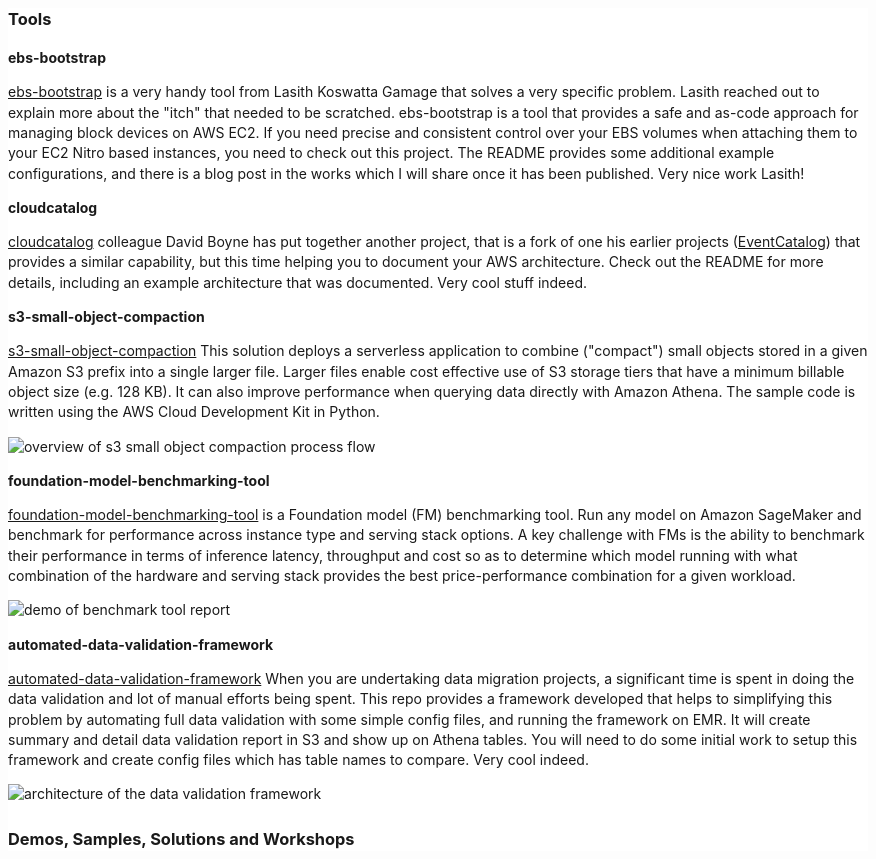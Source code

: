 ### Tools

**ebs-bootstrap**

[ebs-bootstrap](https://github.com/reecetech/ebs-bootstrap) is a very handy tool from Lasith Koswatta Gamage that solves a very specific problem. Lasith reached out to explain more about the "itch" that needed to be scratched. ebs-bootstrap is a tool that provides a safe and as-code approach for managing block devices on AWS EC2. If you need precise and consistent control over your EBS volumes when attaching them to your EC2 Nitro based instances, you need to check out this project. The README provides some additional example configurations, and there is a blog post in the works which I will share once it has been published. Very nice work Lasith!

**cloudcatalog**

[cloudcatalog](https://github.com/boyney123/cloudcatalog) colleague David Boyne has put together another project, that is a fork of one his earlier projects ([EventCatalog](https://dev.to/aws/aws-open-source-news-and-updates-96-ig8)) that provides a similar capability, but this time helping you to document your AWS architecture. Check out the README for more details, including an example architecture that was documented. Very cool stuff indeed.

**s3-small-object-compaction**

[s3-small-object-compaction](https://github.com/aws-samples/s3-small-object-compaction) This solution deploys a serverless application to combine ("compact") small objects stored in a given Amazon S3 prefix into a single larger file. Larger files enable cost effective use of S3 storage tiers that have a minimum billable object size (e.g. 128 KB). It can also improve performance when querying data directly with Amazon Athena. The sample code is written using the AWS Cloud Development Kit in Python.

![overview of s3 small object compaction process flow](https://github.com/aws-samples/s3-small-object-compaction/blob/main/diagrams/architecture-lambda.png?raw=true)

**foundation-model-benchmarking-tool**

[foundation-model-benchmarking-tool](https://github.com/aws-samples/foundation-model-benchmarking-tool) is a Foundation model (FM) benchmarking tool. Run any model on Amazon SageMaker and benchmark for performance across instance type and serving stack options. A key challenge with FMs is the ability to benchmark their performance in terms of inference latency, throughput and cost so as to determine which model running with what combination of the hardware and serving stack provides the best price-performance combination for a given workload.

![demo of benchmark tool report](https://github.com/aws-samples/foundation-model-benchmarking-tool/blob/main/img/results.gif?raw=true)

**automated-data-validation-framework**

[automated-data-validation-framework](https://github.com/aws-samples/automated-data-validation-framework) When you are undertaking data migration projects, a significant time is spent in doing the data validation and lot of manual efforts being spent. This repo provides a framework developed that helps to simplifying this problem by automating full data validation with some simple config files, and running the framework on EMR. It will create summary and detail data validation report in S3 and show up on Athena tables. You will need to do some initial work to setup this framework and create config files which has table names to compare. Very cool indeed.

![architecture of the data validation framework](https://github.com/aws-samples/automated-data-validation-framework/blob/main/img/visual1.png?raw=true)

### Demos, Samples, Solutions and Workshops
# # # # # # #
Can you retype every record above exactly, leaving out the pictures?

## OUTPUT FOR THIS TASK
Source code

: ### Tools

**ebs-bootstrap**

[ebs-bootstrap](https://github.com/reecetech/ebs-bootstrap) is a very handy tool from Lasith Koswatta Gamage that solves a very specific problem. Lasith reached out to explain more about the "itch" that needed to be scratched. ebs-bootstrap is a tool that provides a safe and as-code approach for managing block devices on AWS EC2. If you need precise and consistent control over your EBS volumes when attaching them to your EC2 Nitro based instances, you need to check out this project. The README provides some additional example configurations, and there is a blog post in the works which I will share once it has been published. Very nice work Lasith!

**cloudcatalog**

[cloudcatalog](https://github.com/boyney123/cloudcatalog) colleague David Boyne has put together another project, that is a fork of one his earlier projects ([EventCatalog](https://dev.to/aws/aws-open-source-news-and-updates-96-ig8)) that provides a similar capability, but this time helping you to document your AWS architecture. Check out the README for more details, including an example architecture that was documented. Very cool stuff indeed.

**s3-small-object-compaction**

[s3-small-object-compaction](https://github.com/aws-samples/s3-small-object-compaction) This solution deploys a serverless application to combine ("compact") small objects stored in a given Amazon S3 prefix into a single larger file. Larger files enable cost effective use of S3 storage tiers that have a minimum billable object size (e.g. 128 KB). It can also improve performance when querying data directly with Amazon Athena. The sample code is written using the AWS Cloud Development Kit in Python.

![overview of s3 small object compaction process flow](https://github.com/aws-samples/s3-small-object-compaction/blob/main/diagrams/architecture-lambda.png?raw=true)

**foundation-model-benchmarking-tool**

[foundation-model-benchmarking-tool](https://github.com/aws-samples/foundation-model-benchmarking-tool) is a Foundation model (FM) benchmarking tool. Run any model on Amazon SageMaker and benchmark for performance across instance type and serving stack options. A key challenge with FMs is the ability to benchmark their performance in terms of inference latency, throughput and cost so as to determine which model running with what combination of the hardware and serving stack provides the best price-performance combination for a given workload.

![demo of benchmark tool report](https://github.com/aws-samples/foundation-model-benchmarking-tool/blob/main/img/results.gif?raw=true)

**automated-data-validation-framework**

[automated-data-validation-framework](https://github.com/aws-samples/automated-data-validation-framework) When you are undertaking data migration projects, a significant time is spent in doing the data validation and lot of manual efforts being spent. This repo provides a framework developed that helps to simplifying this problem by automating full data validation with some simple config files, and running the framework on EMR. It will create summary and detail data validation report in S3 and show up on Athena tables. You will need to do some initial work to setup this framework and create config files which has table names to compare. Very cool indeed.

![architecture of the data validation framework](https://github.com/aws-samples/automated-data-validation-framework/blob/main/img/visual1.png?raw=true)

### Demos, Samples, Solutions and Workshops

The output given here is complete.